I recently encountered a bug that was caused by a special equality definition on a NaN value. NaN means not-a-number, and it's special floating-point number value, representing result of impossible operation. This issue shows how NaN can introduce hard-to-find bugs.

The problem

One of our external services started to return NaN values. After some investigation, it turns out that the responsible part is the following part of the code:

let missingToOption missing value =
    if value = missing then None
    else Some value

This seems perfectly valid. We take a value, and if it is equal to some specific missing value, it returns None. We can think about it as the inverse to Option.defaultValue.

But, there is a catch when applied to NaN. When missing and value are NaNs, this function returns Some(nan). (nan here is an alias to System.Double.NaN, defined in the F# standard library). It's because equality for NaN is defined as nan = nan equals false and nan <> nan equals true. Actually, the <> operator is the only comparison operator that returns true when one of its operands is NaN. For details, check the wiki page on NaN.

In our case, the NaN value appeared from an external service, where some configuration for the missing value representation had a value of NaN. This is easy to miss because the NaN value wasn't explicitly mentioned to start with.

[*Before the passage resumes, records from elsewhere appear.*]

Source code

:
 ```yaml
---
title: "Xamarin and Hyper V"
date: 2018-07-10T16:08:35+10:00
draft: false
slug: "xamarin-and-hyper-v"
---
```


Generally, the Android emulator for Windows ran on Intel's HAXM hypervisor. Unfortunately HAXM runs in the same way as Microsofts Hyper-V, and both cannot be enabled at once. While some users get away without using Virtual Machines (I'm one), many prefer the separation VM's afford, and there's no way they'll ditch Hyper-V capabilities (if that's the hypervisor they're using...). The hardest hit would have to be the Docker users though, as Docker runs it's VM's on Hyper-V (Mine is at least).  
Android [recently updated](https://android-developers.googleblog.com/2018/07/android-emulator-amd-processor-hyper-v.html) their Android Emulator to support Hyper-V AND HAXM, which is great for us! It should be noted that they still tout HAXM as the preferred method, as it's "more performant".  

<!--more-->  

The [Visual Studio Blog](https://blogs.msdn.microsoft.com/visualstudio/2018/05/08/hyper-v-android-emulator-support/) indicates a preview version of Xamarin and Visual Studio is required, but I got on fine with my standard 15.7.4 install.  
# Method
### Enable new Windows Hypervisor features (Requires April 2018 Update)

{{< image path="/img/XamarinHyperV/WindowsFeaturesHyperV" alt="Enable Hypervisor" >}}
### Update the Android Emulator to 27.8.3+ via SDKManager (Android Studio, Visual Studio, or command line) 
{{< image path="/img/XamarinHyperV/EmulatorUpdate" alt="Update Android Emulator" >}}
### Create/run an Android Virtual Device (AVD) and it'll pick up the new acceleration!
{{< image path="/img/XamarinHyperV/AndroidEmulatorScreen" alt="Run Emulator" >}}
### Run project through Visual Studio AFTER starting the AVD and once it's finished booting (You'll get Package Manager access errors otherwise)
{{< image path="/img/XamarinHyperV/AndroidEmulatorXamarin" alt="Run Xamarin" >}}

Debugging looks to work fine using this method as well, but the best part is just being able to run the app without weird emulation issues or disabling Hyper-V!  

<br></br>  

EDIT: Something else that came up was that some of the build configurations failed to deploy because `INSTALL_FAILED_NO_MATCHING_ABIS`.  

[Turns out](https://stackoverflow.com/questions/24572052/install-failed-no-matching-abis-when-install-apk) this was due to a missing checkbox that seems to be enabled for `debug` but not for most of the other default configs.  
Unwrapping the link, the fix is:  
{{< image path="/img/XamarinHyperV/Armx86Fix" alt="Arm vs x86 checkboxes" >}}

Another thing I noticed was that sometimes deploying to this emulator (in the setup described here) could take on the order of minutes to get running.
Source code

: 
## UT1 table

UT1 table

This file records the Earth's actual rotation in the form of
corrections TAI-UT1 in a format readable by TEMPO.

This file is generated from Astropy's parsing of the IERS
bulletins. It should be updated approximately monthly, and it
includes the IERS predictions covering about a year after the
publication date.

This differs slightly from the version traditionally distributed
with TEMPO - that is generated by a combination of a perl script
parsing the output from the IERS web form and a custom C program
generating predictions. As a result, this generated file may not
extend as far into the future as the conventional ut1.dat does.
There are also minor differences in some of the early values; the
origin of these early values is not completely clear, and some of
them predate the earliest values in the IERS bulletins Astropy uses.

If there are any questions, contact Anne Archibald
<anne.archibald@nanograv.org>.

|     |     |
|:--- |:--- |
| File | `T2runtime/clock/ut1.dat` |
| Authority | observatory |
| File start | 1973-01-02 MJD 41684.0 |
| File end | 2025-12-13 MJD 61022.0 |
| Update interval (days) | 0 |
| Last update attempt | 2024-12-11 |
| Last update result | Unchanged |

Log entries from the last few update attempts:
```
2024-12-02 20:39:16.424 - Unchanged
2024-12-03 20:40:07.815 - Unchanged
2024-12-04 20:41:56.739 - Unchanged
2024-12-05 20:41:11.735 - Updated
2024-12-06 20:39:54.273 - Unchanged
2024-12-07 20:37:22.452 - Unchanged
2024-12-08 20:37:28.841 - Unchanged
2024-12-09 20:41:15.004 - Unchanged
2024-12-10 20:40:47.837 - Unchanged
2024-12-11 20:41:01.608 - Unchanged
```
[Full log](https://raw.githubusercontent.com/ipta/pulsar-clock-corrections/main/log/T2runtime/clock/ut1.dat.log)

When we know that NaN is the problem, the solution is easy:

let missingToOption missing value =
    if value = missing then None
    elif Double.IsNaN missing && Double.IsNaN value then None
    else Some value

NaN origin

Why is there this strange NaN value anyway? NaN means not-a-number, and it's defined as the result of undefined mathematical operations, like dividing by zero, taking the square root of negative numbers, and some others. Practice shows that raising an exception or another way of signaling an invalid operation would be better, but that's quite expensive not only because raising an exception is expensive, but maybe more importantly, it would mean adding a check to every affected operation. By introducing one special value, the division operator can remain fast, and still, we have a signal that some calculation was invalid.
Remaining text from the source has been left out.